**To do**
Wherever a line of the records contains "https", copy that line.

**Excerpted data**
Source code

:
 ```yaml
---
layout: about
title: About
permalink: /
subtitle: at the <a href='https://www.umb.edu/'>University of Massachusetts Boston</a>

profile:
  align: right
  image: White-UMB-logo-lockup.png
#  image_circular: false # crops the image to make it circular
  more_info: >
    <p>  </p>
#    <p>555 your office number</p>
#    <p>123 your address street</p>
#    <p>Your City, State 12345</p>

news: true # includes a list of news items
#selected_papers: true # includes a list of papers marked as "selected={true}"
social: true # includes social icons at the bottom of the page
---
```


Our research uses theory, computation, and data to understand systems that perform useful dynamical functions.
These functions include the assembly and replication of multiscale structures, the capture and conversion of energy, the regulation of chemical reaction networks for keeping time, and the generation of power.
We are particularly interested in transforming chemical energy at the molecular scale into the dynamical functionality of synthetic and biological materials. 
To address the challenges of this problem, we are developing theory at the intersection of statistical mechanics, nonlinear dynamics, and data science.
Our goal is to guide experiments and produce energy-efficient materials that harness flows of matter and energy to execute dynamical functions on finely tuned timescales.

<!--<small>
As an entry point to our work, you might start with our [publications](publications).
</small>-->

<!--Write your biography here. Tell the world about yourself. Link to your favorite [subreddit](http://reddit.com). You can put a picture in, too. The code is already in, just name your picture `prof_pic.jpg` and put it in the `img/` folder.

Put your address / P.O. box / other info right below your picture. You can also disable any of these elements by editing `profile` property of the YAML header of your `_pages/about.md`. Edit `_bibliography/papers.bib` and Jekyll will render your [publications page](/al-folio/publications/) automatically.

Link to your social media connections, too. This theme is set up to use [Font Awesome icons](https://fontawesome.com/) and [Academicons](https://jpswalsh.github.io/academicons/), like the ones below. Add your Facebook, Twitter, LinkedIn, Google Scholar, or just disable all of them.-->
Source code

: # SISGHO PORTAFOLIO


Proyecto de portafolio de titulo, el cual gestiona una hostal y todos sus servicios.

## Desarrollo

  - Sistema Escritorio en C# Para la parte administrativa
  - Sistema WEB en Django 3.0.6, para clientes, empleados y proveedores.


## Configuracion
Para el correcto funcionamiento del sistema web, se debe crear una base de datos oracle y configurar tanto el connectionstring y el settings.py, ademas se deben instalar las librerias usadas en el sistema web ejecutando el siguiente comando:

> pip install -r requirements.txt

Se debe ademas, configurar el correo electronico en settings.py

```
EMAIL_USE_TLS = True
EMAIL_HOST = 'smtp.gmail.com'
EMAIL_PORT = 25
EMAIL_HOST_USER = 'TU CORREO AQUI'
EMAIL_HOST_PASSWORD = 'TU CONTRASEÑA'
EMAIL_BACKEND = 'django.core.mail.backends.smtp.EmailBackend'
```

**Written reply**
subtitle: at the <a href='https://www.umb.edu/'>University of Massachusetts Boston</a>
Link to your social media connections, too. This theme is set up to use [Font Awesome icons](https://fontawesome.com/) and [Academicons](https://jpswalsh.github.io/academicons/), like the ones below. Add your Facebook, Twitter, LinkedIn, Google Scholar, or just disable all of them.-->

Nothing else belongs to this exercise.